18 avril 2289 - Camp d'Hanoï

Nous sommes à Hanoï depuis deux mois. Deux longs mois durant lesquels ma vie n'a été qu'un brouillard confus. Le sinistre hôpital du camp est devenu ma nouvelle maison. Je slalome entre les lits rouillés alignés les uns à côté des autres sur trois rangées, me prends les pieds dans les trous du carrelage, ignore la teinte ocre terne des murs nus qui m'entourent. Ce matin, je dois terminer les vérifications de routine chez le malheureux que j'ai dû amputer suite à l'attaque de la base et repars sans avoir desserré les dents. Second patient de la journée, un autre survivant ayant souffert de multiples fractures et qui suit depuis une semaine une rigoureuse rééducation. L'homme a renoncé à essayer de me décrocher un bonjour. Depuis mon retour de Faraday-4, je ne parle presque plus. C'est d'abord la tristesse qui m'a noué la gorge. Aucun mot n'est sorti quand Mei est venue à ma rencontre à mon retour de la mission de sauvetage. Adèle lui a tout expliqué. Les morts, le choc, Saïd. Puis la peine s'est muée en détresse, et enfin en sombre colère. Je n'ai plus fait partie d'aucune expédition. Lee m'a toisée d'un long regard méprisant avant de me hurler dessus quand je lui ai opposé mon refus définitif le mois dernier. Il peut beugler tant qu'il veut, je m'en tape. Il se murmure que son départ pour Jakarta est imminent, je patienterai.

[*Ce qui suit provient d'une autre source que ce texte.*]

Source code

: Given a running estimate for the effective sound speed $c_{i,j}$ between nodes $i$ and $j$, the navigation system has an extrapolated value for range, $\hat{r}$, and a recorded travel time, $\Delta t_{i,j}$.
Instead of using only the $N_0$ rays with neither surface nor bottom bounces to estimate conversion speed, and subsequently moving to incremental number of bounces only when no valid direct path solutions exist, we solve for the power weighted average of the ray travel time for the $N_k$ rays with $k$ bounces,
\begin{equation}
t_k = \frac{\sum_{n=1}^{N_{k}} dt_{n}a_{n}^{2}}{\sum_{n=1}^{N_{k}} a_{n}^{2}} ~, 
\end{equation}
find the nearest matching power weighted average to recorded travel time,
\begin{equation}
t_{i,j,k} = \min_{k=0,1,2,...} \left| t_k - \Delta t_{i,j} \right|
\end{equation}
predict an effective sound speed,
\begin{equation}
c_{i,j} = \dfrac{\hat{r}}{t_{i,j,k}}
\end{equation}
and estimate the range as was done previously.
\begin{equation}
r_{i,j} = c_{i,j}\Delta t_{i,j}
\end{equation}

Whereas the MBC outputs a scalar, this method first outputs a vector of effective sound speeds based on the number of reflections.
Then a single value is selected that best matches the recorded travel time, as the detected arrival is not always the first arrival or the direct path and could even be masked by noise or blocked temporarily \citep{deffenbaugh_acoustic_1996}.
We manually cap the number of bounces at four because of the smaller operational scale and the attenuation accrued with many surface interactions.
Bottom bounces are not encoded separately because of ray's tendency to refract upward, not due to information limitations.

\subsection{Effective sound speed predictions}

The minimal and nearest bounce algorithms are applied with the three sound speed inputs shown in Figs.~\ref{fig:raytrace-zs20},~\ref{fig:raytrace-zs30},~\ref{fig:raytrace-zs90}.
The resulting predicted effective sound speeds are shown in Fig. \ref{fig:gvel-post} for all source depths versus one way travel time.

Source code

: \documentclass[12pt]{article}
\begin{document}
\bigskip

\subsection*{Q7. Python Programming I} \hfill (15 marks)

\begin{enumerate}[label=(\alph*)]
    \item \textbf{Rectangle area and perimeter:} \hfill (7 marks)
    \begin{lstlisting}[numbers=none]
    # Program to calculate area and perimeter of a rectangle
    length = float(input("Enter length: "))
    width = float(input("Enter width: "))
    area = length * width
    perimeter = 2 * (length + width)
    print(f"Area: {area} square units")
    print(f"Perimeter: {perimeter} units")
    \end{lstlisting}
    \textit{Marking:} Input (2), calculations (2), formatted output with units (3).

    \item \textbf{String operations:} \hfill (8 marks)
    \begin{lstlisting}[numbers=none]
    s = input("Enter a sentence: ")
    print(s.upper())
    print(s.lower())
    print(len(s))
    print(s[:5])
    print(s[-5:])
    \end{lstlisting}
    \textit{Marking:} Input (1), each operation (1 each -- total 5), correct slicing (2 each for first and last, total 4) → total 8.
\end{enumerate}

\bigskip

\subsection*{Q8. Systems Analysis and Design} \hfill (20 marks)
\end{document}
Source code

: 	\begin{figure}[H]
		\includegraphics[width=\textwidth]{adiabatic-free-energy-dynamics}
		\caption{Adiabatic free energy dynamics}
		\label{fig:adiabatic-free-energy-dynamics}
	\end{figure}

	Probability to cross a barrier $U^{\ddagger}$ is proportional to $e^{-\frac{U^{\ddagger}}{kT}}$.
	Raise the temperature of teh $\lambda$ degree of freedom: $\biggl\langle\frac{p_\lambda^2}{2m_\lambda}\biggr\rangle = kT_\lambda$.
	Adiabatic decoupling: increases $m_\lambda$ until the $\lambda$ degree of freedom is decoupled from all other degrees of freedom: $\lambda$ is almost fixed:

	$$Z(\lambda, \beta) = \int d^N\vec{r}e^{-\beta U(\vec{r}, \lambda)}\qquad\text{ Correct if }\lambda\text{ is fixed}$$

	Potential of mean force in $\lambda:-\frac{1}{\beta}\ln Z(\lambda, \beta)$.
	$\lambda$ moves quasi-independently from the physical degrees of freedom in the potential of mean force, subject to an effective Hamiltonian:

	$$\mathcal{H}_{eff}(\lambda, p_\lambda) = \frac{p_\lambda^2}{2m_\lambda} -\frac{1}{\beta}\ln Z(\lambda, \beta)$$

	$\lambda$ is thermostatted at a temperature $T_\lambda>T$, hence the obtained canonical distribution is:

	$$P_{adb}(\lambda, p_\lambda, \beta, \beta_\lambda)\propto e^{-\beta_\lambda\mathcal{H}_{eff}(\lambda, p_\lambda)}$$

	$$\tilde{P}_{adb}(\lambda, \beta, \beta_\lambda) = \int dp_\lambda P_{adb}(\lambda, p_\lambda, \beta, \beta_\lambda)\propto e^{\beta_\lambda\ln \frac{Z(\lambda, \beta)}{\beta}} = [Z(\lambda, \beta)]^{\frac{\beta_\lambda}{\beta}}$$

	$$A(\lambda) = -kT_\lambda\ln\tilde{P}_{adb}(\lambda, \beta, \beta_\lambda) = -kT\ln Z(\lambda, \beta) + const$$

Mei, Adèle et Lisa ont bien tenté de se montrer patientes et optimistes pour me dérider, en vain. Les deux dernières ont définitivement abandonné il y a deux semaines. Jusque-là, j'ai réussi à esquiver Gatien et sa tête de chien battu. Pourquoi n'a-t-il pas su protéger Saïd ? Il était avec lui quand c'est arrivé, il aurait pu lui éviter le pire... J'ai vaguement conscience que mon raisonnement est bancal, mais je m'en fiche. Pourquoi n'ai-je pas insisté pour qu'il embarque dans la navette avec Mei et moi ? Je méprise Lee au plus haut point, parce que c'est lui qui a ramené le selcyn à la base, lui qui a fui en abandonnant ses hommes. J'ai la rage contre nos ennemis, contre K qui les a attirés sur nous malgré lui. Mais par-dessus tout, je suis furieuse contre moi. Je n'aurais jamais dû accepter cette horrible mission secrète, et je n'aurais jamais dû laisser Saïd sur place. Je sors de ma poche ce petit papier qui ne me quitte plus : Docteur Lina Fera, je te retrouverai. K. Les selcyns auraient-ils perpétré un tel massacre si K m'avait localisée ? À quoi bon se poser la question, Saïd est parti, comme tant d'autres.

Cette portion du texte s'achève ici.